On me revoit à Saint-Brice. Agathe enceinte.
Les événements d’Italie. Ma chère Jeanine.
La victoire de Montebello.

Combien je fus heureux de me revoir entre ma mère et mon père, qui me dorlotèrent avec leur inlassable tendresse de toujours ! Je les jugeai vieillis. Le pays m’apparut sous un autre objectif qu’après ma révélation première de Paris. Devenu Parisien, pouvais-je reprocher à mon village l’immobilité de sa vie, et ne devais-je pas lui savoir gré d’être immuable en son souriant décor ? Mon pantalon à grand carreaux, ma redingote fort ordinaire, mais serrée à la taille, mon haut-de-forme fatigué, mais au large bord, firent sensation dans la rue. Des gens qui m’avaient vu tout enfant, et qui me tutoyaient, hésitaient à répondre au bonjour de l’élégant monsieur qu’à leurs yeux j’étais devenu.

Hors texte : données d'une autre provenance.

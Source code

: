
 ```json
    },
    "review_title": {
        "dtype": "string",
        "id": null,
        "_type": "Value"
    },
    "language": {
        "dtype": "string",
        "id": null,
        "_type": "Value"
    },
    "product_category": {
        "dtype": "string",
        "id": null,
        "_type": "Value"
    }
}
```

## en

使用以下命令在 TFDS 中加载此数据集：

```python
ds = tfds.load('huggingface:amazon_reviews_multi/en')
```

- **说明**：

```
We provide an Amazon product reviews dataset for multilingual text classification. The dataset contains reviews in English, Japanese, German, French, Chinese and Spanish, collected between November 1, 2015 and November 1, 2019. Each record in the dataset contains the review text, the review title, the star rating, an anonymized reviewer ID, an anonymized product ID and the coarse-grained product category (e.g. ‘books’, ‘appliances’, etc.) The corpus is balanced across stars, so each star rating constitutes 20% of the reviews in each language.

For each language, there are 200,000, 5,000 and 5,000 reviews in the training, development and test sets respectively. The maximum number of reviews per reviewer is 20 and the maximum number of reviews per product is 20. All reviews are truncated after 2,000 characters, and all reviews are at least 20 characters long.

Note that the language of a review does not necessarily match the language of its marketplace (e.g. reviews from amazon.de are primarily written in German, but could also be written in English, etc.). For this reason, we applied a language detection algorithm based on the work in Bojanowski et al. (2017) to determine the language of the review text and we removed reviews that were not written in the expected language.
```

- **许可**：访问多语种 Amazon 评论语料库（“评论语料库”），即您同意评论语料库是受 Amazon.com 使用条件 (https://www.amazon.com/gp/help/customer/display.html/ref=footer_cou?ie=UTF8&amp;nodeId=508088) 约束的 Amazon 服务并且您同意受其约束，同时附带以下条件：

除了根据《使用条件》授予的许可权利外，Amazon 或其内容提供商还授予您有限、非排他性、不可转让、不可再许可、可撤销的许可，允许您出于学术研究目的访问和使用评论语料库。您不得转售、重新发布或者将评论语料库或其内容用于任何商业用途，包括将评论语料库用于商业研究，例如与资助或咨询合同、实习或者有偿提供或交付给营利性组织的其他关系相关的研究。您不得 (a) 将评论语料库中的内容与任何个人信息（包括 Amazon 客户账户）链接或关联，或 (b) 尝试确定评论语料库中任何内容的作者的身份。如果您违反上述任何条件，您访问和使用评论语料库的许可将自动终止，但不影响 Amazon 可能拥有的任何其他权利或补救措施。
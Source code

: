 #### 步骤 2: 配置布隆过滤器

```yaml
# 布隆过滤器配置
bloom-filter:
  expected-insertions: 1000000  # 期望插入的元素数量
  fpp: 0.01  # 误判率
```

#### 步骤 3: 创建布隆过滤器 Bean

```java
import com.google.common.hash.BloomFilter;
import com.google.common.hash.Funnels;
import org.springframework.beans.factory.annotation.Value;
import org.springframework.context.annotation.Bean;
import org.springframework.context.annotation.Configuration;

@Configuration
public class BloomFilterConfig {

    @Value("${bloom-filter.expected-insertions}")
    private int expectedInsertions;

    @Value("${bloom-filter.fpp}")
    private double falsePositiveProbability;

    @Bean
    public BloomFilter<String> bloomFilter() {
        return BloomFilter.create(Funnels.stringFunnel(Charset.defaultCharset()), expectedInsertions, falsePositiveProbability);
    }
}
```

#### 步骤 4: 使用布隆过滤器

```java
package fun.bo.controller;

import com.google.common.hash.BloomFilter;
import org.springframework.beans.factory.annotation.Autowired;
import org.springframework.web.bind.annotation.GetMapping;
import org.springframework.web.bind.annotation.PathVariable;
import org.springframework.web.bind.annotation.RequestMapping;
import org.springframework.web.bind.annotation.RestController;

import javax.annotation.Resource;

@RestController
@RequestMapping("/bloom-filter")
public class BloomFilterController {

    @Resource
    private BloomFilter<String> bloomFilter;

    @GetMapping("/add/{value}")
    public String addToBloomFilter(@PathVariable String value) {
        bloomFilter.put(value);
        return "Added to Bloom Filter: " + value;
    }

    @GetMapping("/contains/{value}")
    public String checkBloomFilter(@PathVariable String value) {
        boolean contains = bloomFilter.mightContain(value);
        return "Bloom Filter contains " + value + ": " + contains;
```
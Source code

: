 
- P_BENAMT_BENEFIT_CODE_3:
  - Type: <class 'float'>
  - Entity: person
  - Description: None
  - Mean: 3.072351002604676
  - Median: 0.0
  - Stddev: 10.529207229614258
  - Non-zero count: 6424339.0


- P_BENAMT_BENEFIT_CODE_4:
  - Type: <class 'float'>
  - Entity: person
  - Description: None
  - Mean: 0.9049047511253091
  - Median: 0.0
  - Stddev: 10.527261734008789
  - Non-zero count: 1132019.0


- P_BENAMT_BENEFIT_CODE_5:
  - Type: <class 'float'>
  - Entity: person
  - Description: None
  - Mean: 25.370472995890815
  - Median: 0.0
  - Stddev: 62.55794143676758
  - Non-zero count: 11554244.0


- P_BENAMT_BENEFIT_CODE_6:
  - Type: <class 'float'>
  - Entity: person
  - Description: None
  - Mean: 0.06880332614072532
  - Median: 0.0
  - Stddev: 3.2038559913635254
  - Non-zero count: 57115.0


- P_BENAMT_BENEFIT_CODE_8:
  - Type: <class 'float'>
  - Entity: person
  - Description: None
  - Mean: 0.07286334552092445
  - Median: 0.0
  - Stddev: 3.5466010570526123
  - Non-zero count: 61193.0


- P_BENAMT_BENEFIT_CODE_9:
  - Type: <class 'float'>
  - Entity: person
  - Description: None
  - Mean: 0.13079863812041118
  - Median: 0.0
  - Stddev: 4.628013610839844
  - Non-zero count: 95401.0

À l’auberge Lureau, je fus accueilli par une Agathe grosse de cinq mois, face boursouflée, cuivrée, ventre et derrière crevant le jupon. Elle était hideuse. Elle en avait conscience et mon apparition imprévue la vexa. Elle courut faire un brin de toilette, qui n’eut d’autre effet que de souligner les tares de l’obésité précoce et celles de la gestation. Elle allait enfin devenir la Bougrette, Bougret se décidant au mariage, moins par amour qu’afin de justifier l’octroi d’un congé militaire illimité qui, en fait, lui était également dû après un service de trois ans et demi sur sept. Les cloches sonneraient pour la noce dans les premiers jours de février.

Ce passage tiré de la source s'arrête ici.